A fortnight ago, something odd happened in Perth Concert Hall's music programme that provoked a little thought.

At the 11th hour, a scheduled concert was pulled from the advertised programme and deferred for a year. No hard and fast explanation was offered, and the hall simply stated that the cancellation was due to "unforeseen circumstances". What might that mean? The concert was a recital by the celebrated piano duo, Simon Crawford-Phillips and Philip Moore, and the programme was fielded under the title The Art Of Transcription. I think, simply, that the concert didn't sell, and that the hall, to avoid embarrassment to itself and the performers, decided rather than cancel it outright, to defer it and find somewhere else to put the concert where it might attract a more favourable response.

Outright cancellation, these days, seems to me an unusual occurrence, unless a performer is taken ill at the very last minute. So what went wrong here? There has been some discussion about this, but my own views are reasonably clear. In the first place, I think James Waters, creative director of Perth Concert Hall's music programme, might accept that the placement of the concert left it vulnerable. It was a one-off evening concert on Wednesday October 30. It belonged in no context other than the hall's general classical programme. It was close to but not part of any other stream of classical music activities in the hall.

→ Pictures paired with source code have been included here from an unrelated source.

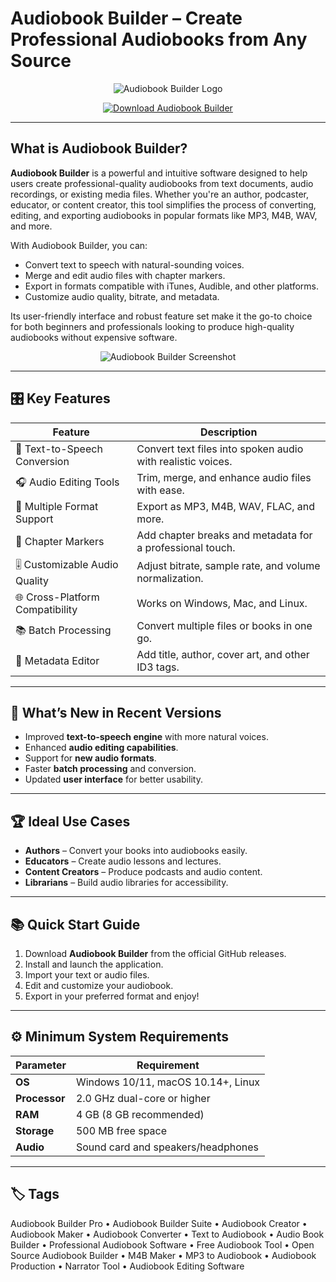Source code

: # Audiobook Builder – Create Professional Audiobooks from Any Source

<p align="center">
  <img src="https://www.splasm.com/images/audiobookbuilder/logo.png" alt="Audiobook Builder Logo"/>
</p>

<p align="center">
  <a href="https://audiobook-builder-pro.github.io/.github/">
    <img src="https://img.shields.io/badge/⬇️_Get_Audiobook_Builder-blue?style=for-the-badge&logo=github" alt="Download Audiobook Builder"/>
  </a>
</p>

---

## What is Audiobook Builder?

**Audiobook Builder** is a powerful and intuitive software designed to help users create professional-quality audiobooks from text documents, audio recordings, or existing media files. Whether you're an author, podcaster, educator, or content creator, this tool simplifies the process of converting, editing, and exporting audiobooks in popular formats like MP3, M4B, WAV, and more.

With Audiobook Builder, you can:
- Convert text to speech with natural-sounding voices.
- Merge and edit audio files with chapter markers.
- Export in formats compatible with iTunes, Audible, and other platforms.
- Customize audio quality, bitrate, and metadata.

Its user-friendly interface and robust feature set make it the go-to choice for both beginners and professionals looking to produce high-quality audiobooks without expensive software.

<p align="center">
  <img src="https://toolsandtoys.net/wp-content/uploads/2015/02/23162_scr.jpg" alt="Audiobook Builder Screenshot"/>
</p>

---

## 🎛 Key Features

| Feature                        | Description                                                                 |
|--------------------------------|-----------------------------------------------------------------------------|
| 📖 Text-to-Speech Conversion   | Convert text files into spoken audio with realistic voices.                 |
| 🎧 Audio Editing Tools         | Trim, merge, and enhance audio files with ease.                             |
| 📀 Multiple Format Support      | Export as MP3, M4B, WAV, FLAC, and more.                                    |
| 🔖 Chapter Markers             | Add chapter breaks and metadata for a professional touch.                   |
| 🎚 Customizable Audio Quality  | Adjust bitrate, sample rate, and volume normalization.                      |
| 🌐 Cross-Platform Compatibility| Works on Windows, Mac, and Linux.                                           |
| 📚 Batch Processing            | Convert multiple files or books in one go.                                  |
| 💾 Metadata Editor             | Add title, author, cover art, and other ID3 tags.                           |

---

## 🔄 What’s New in Recent Versions

- Improved **text-to-speech engine** with more natural voices.
- Enhanced **audio editing capabilities**.
- Support for **new audio formats**.
- Faster **batch processing** and conversion.
- Updated **user interface** for better usability.

---

## 🏆 Ideal Use Cases

- **Authors** – Convert your books into audiobooks easily.
- **Educators** – Create audio lessons and lectures.
- **Content Creators** – Produce podcasts and audio content.
- **Librarians** – Build audio libraries for accessibility.

---

## 📚 Quick Start Guide

1. Download **Audiobook Builder** from the official GitHub releases.
2. Install and launch the application.
3. Import your text or audio files.
4. Edit and customize your audiobook.
5. Export in your preferred format and enjoy!

---

## ⚙️ Minimum System Requirements

| Parameter       | Requirement                                   |
|-----------------|-----------------------------------------------|
| **OS**          | Windows 10/11, macOS 10.14+, Linux           |
| **Processor**   | 2.0 GHz dual-core or higher                   |
| **RAM**         | 4 GB (8 GB recommended)                       |
| **Storage**     | 500 MB free space                             |
| **Audio**       | Sound card and speakers/headphones            |

---

## 🏷 Tags

Audiobook Builder Pro • Audiobook Builder Suite • Audiobook Creator • Audiobook Maker • Audiobook Converter • Text to Audiobook • Audio Book Builder • Professional Audiobook Software • Free Audiobook Tool • Open Source Audiobook Builder • M4B Maker • MP3 to Audiobook • Audiobook Production • Narrator Tool • Audiobook Editing Software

That left it isolated and exposed to the weekly vicissitudes of planning what shows to attend, what can be afforded, what else is on, what the weather is like, and the myriad alternatives that present themselves in any such decision-making process. And that situation was possibly compounded by the fact that the hall, at the same time, was actively promoting a new Sunday afternoon series, which was already selling well and which, in its run of concerts from early October through to next June, will feature (guess who?) that same piano duo of Simon Crawford-Phillips and Philip Moore. I suspect that any resultant confusion among concert-goers was probably inevitable.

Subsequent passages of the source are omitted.